Dataset entries:
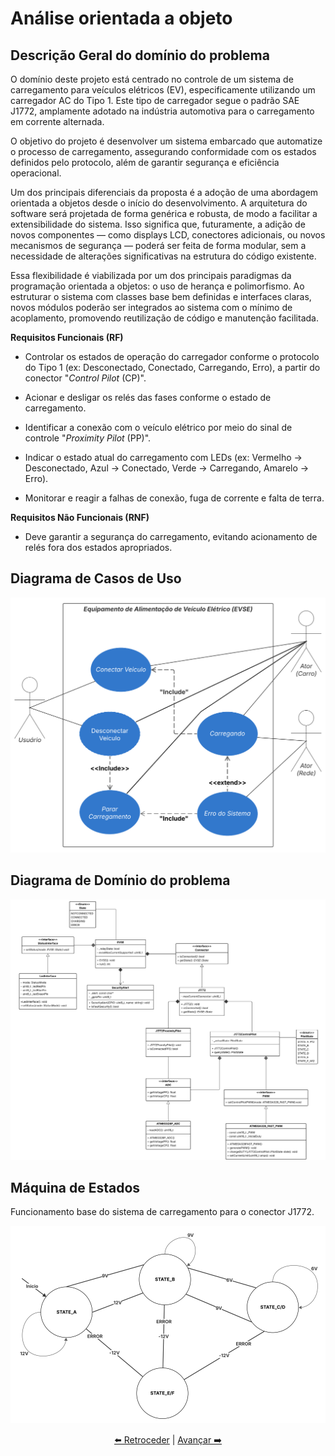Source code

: # Análise orientada a objeto

## Descrição Geral do domínio do problema

O domínio deste projeto está centrado no controle de um sistema de carregamento para veículos elétricos (EV), especificamente utilizando um carregador AC do Tipo 1. Este tipo de carregador segue o padrão SAE J1772, amplamente adotado na indústria automotiva para o carregamento em corrente alternada.

O objetivo do projeto é desenvolver um sistema embarcado que automatize o processo de carregamento, assegurando conformidade com os estados definidos pelo protocolo, além de garantir segurança e eficiência operacional.

Um dos principais diferenciais da proposta é a adoção de uma abordagem orientada a objetos desde o início do desenvolvimento. A arquitetura do software será projetada de forma genérica e robusta, de modo a facilitar a extensibilidade do sistema. Isso significa que, futuramente, a adição de novos componentes — como displays LCD, conectores adicionais, ou novos mecanismos de segurança — poderá ser feita de forma modular, sem a necessidade de alterações significativas na estrutura do código existente.

Essa flexibilidade é viabilizada por um dos principais paradigmas da programação orientada a objetos: o uso de herança e polimorfismo. Ao estruturar o sistema com classes base bem definidas e interfaces claras, novos módulos poderão ser integrados ao sistema com o mínimo de acoplamento, promovendo reutilização de código e manutenção facilitada.


**Requisitos Funcionais (RF)**
-  Controlar os estados de operação do carregador conforme o protocolo do Tipo 1 (ex: Desconectado, Conectado, Carregando, Erro), a partir do conector "*Control Pilot* (CP)".

- Acionar e desligar os relés das fases conforme o estado de carregamento.

- Identificar a conexão com o veículo elétrico por meio do sinal de controle "*Proximity Pilot* (PP)".

-  Indicar o estado atual do carregamento com LEDs (ex: Vermelho -> Desconectado, Azul -> Conectado, Verde -> Carregando, Amarelo -> Erro).

-  Monitorar e reagir a falhas de conexão, fuga de corrente e falta de terra.

**Requisitos Não Funcionais (RNF)**

-  Deve garantir a segurança do carregamento, evitando acionamento de relés fora dos estados apropriados.

## Diagrama de Casos de Uso

![Diagrama Caso de Uso](img/diagrama_caso_de_uso.png)
 
## Diagrama de Domínio do problema

![Diagrama Classe](img/diagrama_classe.png)

## Máquina de Estados

Funcionamento base do sistema de carregamento para o conector J1772.

![Diagrama Caso de Uso](img/maquina_estados.png)

<div align="center">

[⬅️ Retroceder](README.md) | [Avançar ➡️](projeto.md)

</div>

| WHAT TO WORK ON |
Quote the preceding records in their entirety, excluding every picture.

| ANSWER TO THE EXERCISE |
Source code

: # Análise orientada a objeto

## Descrição Geral do domínio do problema

O domínio deste projeto está centrado no controle de um sistema de carregamento para veículos elétricos (EV), especificamente utilizando um carregador AC do Tipo 1. Este tipo de carregador segue o padrão SAE J1772, amplamente adotado na indústria automotiva para o carregamento em corrente alternada.

O objetivo do projeto é desenvolver um sistema embarcado que automatize o processo de carregamento, assegurando conformidade com os estados definidos pelo protocolo, além de garantir segurança e eficiência operacional.

Um dos principais diferenciais da proposta é a adoção de uma abordagem orientada a objetos desde o início do desenvolvimento. A arquitetura do software será projetada de forma genérica e robusta, de modo a facilitar a extensibilidade do sistema. Isso significa que, futuramente, a adição de novos componentes — como displays LCD, conectores adicionais, ou novos mecanismos de segurança — poderá ser feita de forma modular, sem a necessidade de alterações significativas na estrutura do código existente.

Essa flexibilidade é viabilizada por um dos principais paradigmas da programação orientada a objetos: o uso de herança e polimorfismo. Ao estruturar o sistema com classes base bem definidas e interfaces claras, novos módulos poderão ser integrados ao sistema com o mínimo de acoplamento, promovendo reutilização de código e manutenção facilitada.


**Requisitos Funcionais (RF)**
-  Controlar os estados de operação do carregador conforme o protocolo do Tipo 1 (ex: Desconectado, Conectado, Carregando, Erro), a partir do conector "*Control Pilot* (CP)".

- Acionar e desligar os relés das fases conforme o estado de carregamento.

- Identificar a conexão com o veículo elétrico por meio do sinal de controle "*Proximity Pilot* (PP)".

-  Indicar o estado atual do carregamento com LEDs (ex: Vermelho -> Desconectado, Azul -> Conectado, Verde -> Carregando, Amarelo -> Erro).

-  Monitorar e reagir a falhas de conexão, fuga de corrente e falta de terra.

**Requisitos Não Funcionais (RNF)**

-  Deve garantir a segurança do carregamento, evitando acionamento de relés fora dos estados apropriados.

## Diagrama de Casos de Uso

![Diagrama Caso de Uso](img/diagrama_caso_de_uso.png)
 
## Diagrama de Domínio do problema

![Diagrama Classe](img/diagrama_classe.png)

## Máquina de Estados

Funcionamento base do sistema de carregamento para o conector J1772.

![Diagrama Caso de Uso](img/maquina_estados.png)

<div align="center">

[⬅️ Retroceder](README.md) | [Avançar ➡️](projeto.md)

</div>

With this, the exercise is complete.